Brief:
Copy every line below precisely as it appears.

Data shown:

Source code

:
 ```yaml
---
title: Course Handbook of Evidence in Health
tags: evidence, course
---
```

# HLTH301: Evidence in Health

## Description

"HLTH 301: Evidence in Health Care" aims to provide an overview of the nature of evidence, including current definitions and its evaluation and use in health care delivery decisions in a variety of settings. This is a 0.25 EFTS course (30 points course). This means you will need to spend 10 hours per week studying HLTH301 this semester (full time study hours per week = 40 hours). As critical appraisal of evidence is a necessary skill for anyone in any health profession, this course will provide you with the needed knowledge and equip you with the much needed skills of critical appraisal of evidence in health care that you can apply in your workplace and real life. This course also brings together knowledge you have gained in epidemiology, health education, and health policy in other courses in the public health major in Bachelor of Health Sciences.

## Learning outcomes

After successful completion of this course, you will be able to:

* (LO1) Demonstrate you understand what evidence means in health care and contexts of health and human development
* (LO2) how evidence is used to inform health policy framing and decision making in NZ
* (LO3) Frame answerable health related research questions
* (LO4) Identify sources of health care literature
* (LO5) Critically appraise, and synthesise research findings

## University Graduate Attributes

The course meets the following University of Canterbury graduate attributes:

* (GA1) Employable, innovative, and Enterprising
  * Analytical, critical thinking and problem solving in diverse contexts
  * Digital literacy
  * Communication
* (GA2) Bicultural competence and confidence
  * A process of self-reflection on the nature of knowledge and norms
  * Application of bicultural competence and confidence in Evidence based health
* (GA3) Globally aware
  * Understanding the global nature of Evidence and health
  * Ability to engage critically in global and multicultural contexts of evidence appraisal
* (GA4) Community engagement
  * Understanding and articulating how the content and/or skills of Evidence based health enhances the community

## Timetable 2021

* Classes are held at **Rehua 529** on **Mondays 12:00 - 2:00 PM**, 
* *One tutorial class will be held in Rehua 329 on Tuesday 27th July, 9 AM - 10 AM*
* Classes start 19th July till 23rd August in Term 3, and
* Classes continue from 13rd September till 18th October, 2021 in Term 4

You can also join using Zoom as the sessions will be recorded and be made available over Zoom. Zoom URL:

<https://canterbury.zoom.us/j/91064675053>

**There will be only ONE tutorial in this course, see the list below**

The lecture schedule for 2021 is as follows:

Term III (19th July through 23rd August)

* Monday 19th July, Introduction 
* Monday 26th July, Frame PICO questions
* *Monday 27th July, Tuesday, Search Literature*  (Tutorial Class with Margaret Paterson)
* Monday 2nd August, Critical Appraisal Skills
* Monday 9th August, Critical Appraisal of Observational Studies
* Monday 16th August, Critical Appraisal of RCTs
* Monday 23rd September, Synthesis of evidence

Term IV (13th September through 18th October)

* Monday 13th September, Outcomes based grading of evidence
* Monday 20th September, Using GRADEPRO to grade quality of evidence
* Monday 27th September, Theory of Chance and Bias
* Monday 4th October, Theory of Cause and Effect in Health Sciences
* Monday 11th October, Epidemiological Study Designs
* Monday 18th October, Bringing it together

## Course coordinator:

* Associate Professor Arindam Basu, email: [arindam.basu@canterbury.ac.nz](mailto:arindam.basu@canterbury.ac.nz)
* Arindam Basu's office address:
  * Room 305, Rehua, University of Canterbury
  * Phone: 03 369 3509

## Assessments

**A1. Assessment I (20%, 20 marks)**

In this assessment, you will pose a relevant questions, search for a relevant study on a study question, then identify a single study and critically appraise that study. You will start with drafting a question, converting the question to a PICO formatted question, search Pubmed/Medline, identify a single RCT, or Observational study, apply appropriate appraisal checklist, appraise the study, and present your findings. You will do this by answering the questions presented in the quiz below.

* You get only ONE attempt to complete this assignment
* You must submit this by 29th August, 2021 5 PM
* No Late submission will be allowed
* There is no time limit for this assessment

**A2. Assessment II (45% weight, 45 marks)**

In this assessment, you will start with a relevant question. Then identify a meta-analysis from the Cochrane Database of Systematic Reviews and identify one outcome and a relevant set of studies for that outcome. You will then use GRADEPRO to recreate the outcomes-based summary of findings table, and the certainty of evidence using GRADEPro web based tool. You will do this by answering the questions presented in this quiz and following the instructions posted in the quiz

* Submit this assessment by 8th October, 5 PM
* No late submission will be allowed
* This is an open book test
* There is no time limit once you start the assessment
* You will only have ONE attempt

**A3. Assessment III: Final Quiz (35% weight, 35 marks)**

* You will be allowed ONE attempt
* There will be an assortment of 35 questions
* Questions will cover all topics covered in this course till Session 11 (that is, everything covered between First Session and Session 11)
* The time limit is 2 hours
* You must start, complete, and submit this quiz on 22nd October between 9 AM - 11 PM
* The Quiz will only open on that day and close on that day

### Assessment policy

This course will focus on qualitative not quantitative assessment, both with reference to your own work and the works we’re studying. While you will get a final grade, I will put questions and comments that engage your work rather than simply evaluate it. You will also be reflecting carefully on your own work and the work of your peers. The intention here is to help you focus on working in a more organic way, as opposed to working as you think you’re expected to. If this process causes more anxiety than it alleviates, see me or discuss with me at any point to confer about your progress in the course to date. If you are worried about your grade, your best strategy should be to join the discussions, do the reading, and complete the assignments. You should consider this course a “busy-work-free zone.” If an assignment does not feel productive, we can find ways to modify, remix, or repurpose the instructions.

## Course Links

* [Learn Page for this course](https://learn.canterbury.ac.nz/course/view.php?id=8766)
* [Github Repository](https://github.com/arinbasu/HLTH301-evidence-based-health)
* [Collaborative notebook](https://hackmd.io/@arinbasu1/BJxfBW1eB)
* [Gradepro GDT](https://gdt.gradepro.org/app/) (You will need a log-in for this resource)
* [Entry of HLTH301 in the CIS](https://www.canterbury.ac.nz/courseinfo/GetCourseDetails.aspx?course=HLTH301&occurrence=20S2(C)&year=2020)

Output below:
Source code

:
 ```yaml
---
title: Course Handbook of Evidence in Health
tags: evidence, course
---
```

# HLTH301: Evidence in Health

## Description

"HLTH 301: Evidence in Health Care" aims to provide an overview of the nature of evidence, including current definitions and its evaluation and use in health care delivery decisions in a variety of settings. This is a 0.25 EFTS course (30 points course). This means you will need to spend 10 hours per week studying HLTH301 this semester (full time study hours per week = 40 hours). As critical appraisal of evidence is a necessary skill for anyone in any health profession, this course will provide you with the needed knowledge and equip you with the much needed skills of critical appraisal of evidence in health care that you can apply in your workplace and real life. This course also brings together knowledge you have gained in epidemiology, health education, and health policy in other courses in the public health major in Bachelor of Health Sciences.

## Learning outcomes

After successful completion of this course, you will be able to:

* (LO1) Demonstrate you understand what evidence means in health care and contexts of health and human development
* (LO2) how evidence is used to inform health policy framing and decision making in NZ
* (LO3) Frame answerable health related research questions
* (LO4) Identify sources of health care literature
* (LO5) Critically appraise, and synthesise research findings

## University Graduate Attributes

The course meets the following University of Canterbury graduate attributes:

* (GA1) Employable, innovative, and Enterprising
  * Analytical, critical thinking and problem solving in diverse contexts
  * Digital literacy
  * Communication
* (GA2) Bicultural competence and confidence
  * A process of self-reflection on the nature of knowledge and norms
  * Application of bicultural competence and confidence in Evidence based health
* (GA3) Globally aware
  * Understanding the global nature of Evidence and health
  * Ability to engage critically in global and multicultural contexts of evidence appraisal
* (GA4) Community engagement
  * Understanding and articulating how the content and/or skills of Evidence based health enhances the community

## Timetable 2021

* Classes are held at **Rehua 529** on **Mondays 12:00 - 2:00 PM**, 
* *One tutorial class will be held in Rehua 329 on Tuesday 27th July, 9 AM - 10 AM*
* Classes start 19th July till 23rd August in Term 3, and
* Classes continue from 13rd September till 18th October, 2021 in Term 4

You can also join using Zoom as the sessions will be recorded and be made available over Zoom. Zoom URL:

<https://canterbury.zoom.us/j/91064675053>

**There will be only ONE tutorial in this course, see the list below**

The lecture schedule for 2021 is as follows:

Term III (19th July through 23rd August)

* Monday 19th July, Introduction 
* Monday 26th July, Frame PICO questions
* *Monday 27th July, Tuesday, Search Literature*  (Tutorial Class with Margaret Paterson)
* Monday 2nd August, Critical Appraisal Skills
* Monday 9th August, Critical Appraisal of Observational Studies
* Monday 16th August, Critical Appraisal of RCTs
* Monday 23rd September, Synthesis of evidence

Term IV (13th September through 18th October)

* Monday 13th September, Outcomes based grading of evidence
* Monday 20th September, Using GRADEPRO to grade quality of evidence
* Monday 27th September, Theory of Chance and Bias
* Monday 4th October, Theory of Cause and Effect in Health Sciences
* Monday 11th October, Epidemiological Study Designs
* Monday 18th October, Bringing it together

## Course coordinator:

* Associate Professor Arindam Basu, email: [arindam.basu@canterbury.ac.nz](mailto:arindam.basu@canterbury.ac.nz)
* Arindam Basu's office address:
  * Room 305, Rehua, University of Canterbury
  * Phone: 03 369 3509

## Assessments

**A1. Assessment I (20%, 20 marks)**

In this assessment, you will pose a relevant questions, search for a relevant study on a study question, then identify a single study and critically appraise that study. You will start with drafting a question, converting the question to a PICO formatted question, search Pubmed/Medline, identify a single RCT, or Observational study, apply appropriate appraisal checklist, appraise the study, and present your findings. You will do this by answering the questions presented in the quiz below.

* You get only ONE attempt to complete this assignment
* You must submit this by 29th August, 2021 5 PM
* No Late submission will be allowed
* There is no time limit for this assessment

**A2. Assessment II (45% weight, 45 marks)**

In this assessment, you will start with a relevant question. Then identify a meta-analysis from the Cochrane Database of Systematic Reviews and identify one outcome and a relevant set of studies for that outcome. You will then use GRADEPRO to recreate the outcomes-based summary of findings table, and the certainty of evidence using GRADEPro web based tool. You will do this by answering the questions presented in this quiz and following the instructions posted in the quiz

* Submit this assessment by 8th October, 5 PM
* No late submission will be allowed
* This is an open book test
* There is no time limit once you start the assessment
* You will only have ONE attempt

**A3. Assessment III: Final Quiz (35% weight, 35 marks)**

* You will be allowed ONE attempt
* There will be an assortment of 35 questions
* Questions will cover all topics covered in this course till Session 11 (that is, everything covered between First Session and Session 11)
* The time limit is 2 hours
* You must start, complete, and submit this quiz on 22nd October between 9 AM - 11 PM
* The Quiz will only open on that day and close on that day

### Assessment policy

This course will focus on qualitative not quantitative assessment, both with reference to your own work and the works we’re studying. While you will get a final grade, I will put questions and comments that engage your work rather than simply evaluate it. You will also be reflecting carefully on your own work and the work of your peers. The intention here is to help you focus on working in a more organic way, as opposed to working as you think you’re expected to. If this process causes more anxiety than it alleviates, see me or discuss with me at any point to confer about your progress in the course to date. If you are worried about your grade, your best strategy should be to join the discussions, do the reading, and complete the assignments. You should consider this course a “busy-work-free zone.” If an assignment does not feel productive, we can find ways to modify, remix, or repurpose the instructions.

## Course Links

* [Learn Page for this course](https://learn.canterbury.ac.nz/course/view.php?id=8766)
* [Github Repository](https://github.com/arinbasu/HLTH301-evidence-based-health)
* [Collaborative notebook](https://hackmd.io/@arinbasu1/BJxfBW1eB)
* [Gradepro GDT](https://gdt.gradepro.org/app/) (You will need a log-in for this resource)
* [Entry of HLTH301 in the CIS](https://www.canterbury.ac.nz/courseinfo/GetCourseDetails.aspx?course=HLTH301&occurrence=20S2(C)&year=2020)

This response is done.